October 6

9 Tips for landlords to keep tenants for longer

Extend rental contracts and avoid tenancy voids

According to a recent survey, buy-to-let landlords have around a 10% chance of their tenant moving on before the end of a tenancy. If this happens to you, your buy-to-let is likely to be non-income-producing for several weeks while you spend money trying to find another tenant. Suddenly your cash flow projection has flown out the window, and your property investment is in danger of treading water at best and sinking at worst.
If you’ve taken steps to make your residential lettings stand out from the crowd, you should re-tenant your property faster than average. However, with a few straightforward and effective strategies, you might be able to avoid tenants leaving early.
In this post, you’ll learn a few landlord tips that will help you retain the best tenants. Together with our clients we’ve used a variety of these ourselves. Some landlords have benefitted from long-term tenants who signed up for an initial tenancy period of six months. Eight or nine years later, they are still in the same home, paying the buy-to-let investor his rent with no questions asked.

1.    Give them a housewarming gift

Nothing extravagant, but a bottle of wine, cake or biscuits will create a great first impression. You’re someone who cares about their tenants from the very beginning.

2.    Remember birthdays and Christmas

Send a text or a card to wish them a good day. This is a friendly gesture without being ‘in your face’. At the end of the day, they are paying you a third of their income every month. Confirm that you care about their welfare with a card on special occasions.

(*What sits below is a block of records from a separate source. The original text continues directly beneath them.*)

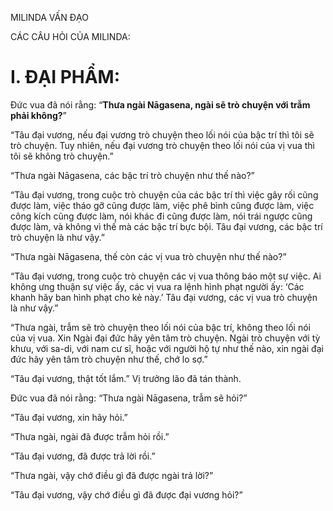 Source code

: MILINDA VẤN ĐẠO

CÁC CÂU HỎI CỦA MILINDA:

# I. ĐẠI PHẨM:

Đức vua đã nói rằng: “**Thưa ngài Nāgasena, ngài sẽ trò chuyện với trẫm phải không?**”

“Tâu đại vương, nếu đại vương trò chuyện theo lối nói của bậc trí thì tôi sẽ trò chuyện. Tuy nhiên, nếu đại vương trò chuyện theo lối nói của vị vua thì tôi sẽ không trò chuyện.”

“Thưa ngài Nāgasena, các bậc trí trò chuyện như thế nào?”

“Tâu đại vương, trong cuộc trò chuyện của các bậc trí thì việc gây rối cũng được làm, việc tháo gỡ cũng được làm, việc phê bình cũng được làm, việc công kích cũng được làm, nói khác đi cũng được làm, nói trái ngược cũng được làm, và không vì thế mà các bậc trí bực bội. Tâu đại vương, các bậc trí trò chuyện là như vậy.”

“Thưa ngài Nāgasena, thế còn các vị vua trò chuyện như thế nào?”

“Tâu đại vương, trong cuộc trò chuyện các vị vua thông báo một sự việc. Ai không ưng thuận sự việc ấy, các vị vua ra lệnh hình phạt người ấy: ‘Các khanh hãy ban hình phạt cho kẻ này.’ Tâu đại vương, các vị vua trò chuyện là như vậy.”

“Thưa ngài, trẫm sẽ trò chuyện theo lối nói của bậc trí, không theo lối nói của vị vua. Xin Ngài đại đức hãy yên tâm trò chuyện. Ngài trò chuyện với tỳ khưu, với sa-di, với nam cư sĩ, hoặc với người hộ tự như thế nào, xin ngài đại đức hãy yên tâm trò chuyện như thế, chớ lo sợ.”

“Tâu đại vương, thật tốt lắm.” Vị trưởng lão đã tán thành.

Đức vua đã nói rằng: “Thưa ngài Nāgasena, trẫm sẽ hỏi?”

“Tâu đại vương, xin hãy hỏi.”

“Thưa ngài, ngài đã được trẫm hỏi rồi.”

“Tâu đại vương, đã được trả lời rồi.”

“Thưa ngài, vậy chớ điều gì đã được ngài trả lời?”

“Tâu đại vương, vậy chớ điều gì đã được đại vương hỏi?”

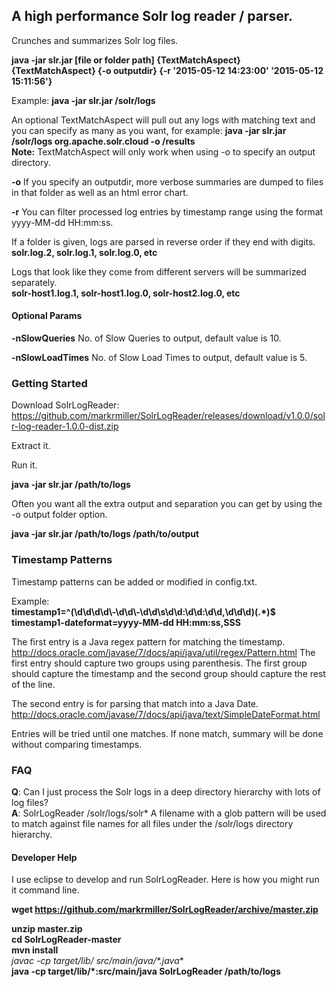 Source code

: ## A high performance Solr log reader / parser.

Crunches and summarizes Solr log files. 

**java -jar slr.jar [file or folder path] {TextMatchAspect} {TextMatchAspect} {-o outputdir} {-r '2015-05-12 14:23:00' '2015-05-12 15:11:56'}**

Example: **java -jar slr.jar /solr/logs**  

An optional TextMatchAspect will pull out any logs with matching text and you can specify as many as you want, for example: **java -jar slr.jar /solr/logs org.apache.solr.cloud -o /results**  
**Note:** TextMatchAspect will only work when using -o to specify an output directory.  

**-o** If you specify an outputdir, more verbose summaries are dumped to files in that folder as well as an html error chart.  

**-r** You can filter processed log entries by timestamp range using the format yyyy-MM-dd HH:mm:ss.

If a folder is given, logs are parsed in reverse order if they end with digits.  
**solr.log.2, solr.log.1, solr.log.0, etc**

Logs that look like they come from different servers will be summarized separately.  
**solr-host1.log.1, solr-host1.log.0, solr-host2.log.0, etc**

#### Optional Params
**-nSlowQueries** No. of Slow Queries to output, default value is 10.

**-nSlowLoadTimes** No. of Slow Load Times to output, default value is 5.

### Getting Started

Download SolrLogReader: https://github.com/markrmiller/SolrLogReader/releases/download/v1.0.0/solr-log-reader-1.0.0-dist.zip

Extract it.

Run it.

**java -jar slr.jar /path/to/logs**

Often you want all the extra output and separation you can get by using the -o output folder option.

**java -jar slr.jar /path/to/logs /path/to/output**

### Timestamp Patterns

Timestamp patterns can be added or modified in config.txt.

Example:  
**timestamp1=^(\\d\\d\\d\\d\\-\\d\\d\\-\\d\\d\\s\\d\\d:\\d\\d:\\d\\d,\\d\\d\\d)(.*)$**  
**timestamp1-dateformat=yyyy-MM-dd HH:mm:ss,SSS**  

The first entry is a Java regex pattern for matching the timestamp. http://docs.oracle.com/javase/7/docs/api/java/util/regex/Pattern.html
The first entry should capture two groups using parenthesis. The first group should capture the timestamp and the second group should capture the rest of the line.

The second entry is for parsing that match into a Java Date. http://docs.oracle.com/javase/7/docs/api/java/text/SimpleDateFormat.html  

Entries will be tried until one matches. If none match, summary will be done without comparing timestamps.


### FAQ

**Q**: Can I just process the Solr logs in a deep directory hierarchy with lots of log files?  
**A**: SolrLogReader /solr/logs/solr* A filename with a glob pattern will be used to match against file names for all files under the /solr/logs directory hierarchy.


#### Developer Help

I use eclipse to develop and run SolrLogReader. Here is how you might run it command line.

**wget https://github.com/markrmiller/SolrLogReader/archive/master.zip**  
  
**unzip master.zip**  
**cd SolrLogReader-master**  
**mvn install**  
**javac -cp target/lib/* src/main/java/*.java**  
**java -cp target/lib/*:src/main/java SolrLogReader /path/to/logs**     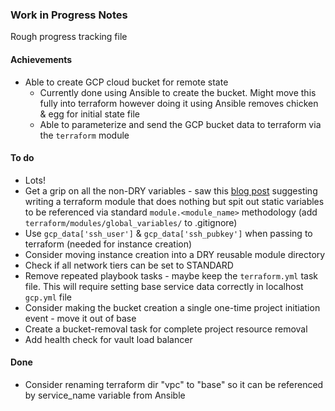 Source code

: ### Work in Progress Notes

Rough progress tracking file

#### Achievements

* Able to create GCP cloud bucket for remote state
  * Currently done using Ansible to create the bucket. Might move this fully into terraform however doing it using Ansible removes chicken & egg for initial state file
  * Able to parameterize and send the GCP bucket data to terraform via the `terraform` module

#### To do

* Lots!
* Get a grip on all the non-DRY variables - saw this [blog post](https://troylindsayblog.wordpress.com/2018/04/12/one-way-to-implement-global-variables-in-terraform/) suggesting writing a terraform module that does nothing but spit out static variables to be referenced via standard `module.<module_name>` methodology (add `terraform/modules/global_variables/` to .gitignore)
* Use `gcp_data['ssh_user']` & `gcp_data['ssh_pubkey']` when passing to terraform (needed for instance creation)
* Consider moving instance creation into a DRY reusable module directory
* Check if all network tiers can be set to STANDARD
* Remove repeated playbook tasks - maybe keep the `terraform.yml` task file. This will require setting base service data correctly in localhost `gcp.yml` file
* Consider making the bucket creation a single one-time project initiation event - move it out of base
* Create a bucket-removal task for complete project resource removal
* Add health check for vault load balancer

#### Done

* Consider renaming terraform dir "vpc" to "base" so it can be referenced by service_name variable from Ansible
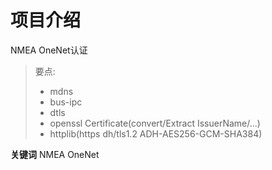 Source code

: # 项目介绍

NMEA OneNet认证

> 要点:
> - mdns
> - bus-ipc
> - dtls
> - openssl Certificate(convert/Extract IssuerName/...)
> - httplib(https dh/tls1.2 ADH-AES256-GCM-SHA384)

**关键词** NMEA OneNet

3.    Act in a timely fashion

If your tenant calls or emails you with a problem, get back to them when you say you will. If you are tardy in your response, they’ll act the same way when it comes to paying the rent.

4.    Be approachable

Let the tenant know that you are the landlord who listens. It’s your responsibility to keep the property up to scratch. The last thing you want is for your tenant not to tell you of issues that arise because they feel they can’t talk to you. Small issues have a habit of becoming large problems if left – don’t make the tenant so uncomfortable that you don’t hear of the small issues until it is too late to resolve them.

5.    Be proactive

Let your tenant know that you are a landlord on the ball by being proactive. If you are aware that the oven is old and on its last legs, replace it before the tenant has to ask. Your life will be a lot easier, and your tenant will know they have a landlord in a million.

6.    Be friendly from a distance

Remember that even though the property is your investment, it is the tenant’s home. Let them enjoy it. Be friendly, but not over-friendly. The tenancy agreement is, after all, a business transaction.

7. Show some flexibility

While the tenancy agreement sets out the terms of the tenancy, there is always room for you to show some flexibility. For example, if the tenant wants to make some reasonable changes to the décor, would it really do you a lot of harm?
Again, we come back to the fact that you want the tenant to feel that your property is their home. The more they feel this way, the harder it is for them to move on to pastures new.

8.    Don’t be tight

If you have a great long-term tenant, the chances are that you’ll need to do repairs, maintenance, and switch old white goods for new. Don’t be tight. Saving £100 on a new cooker could cost you a great landlord/tenant relationship and eventually the perfect tenant.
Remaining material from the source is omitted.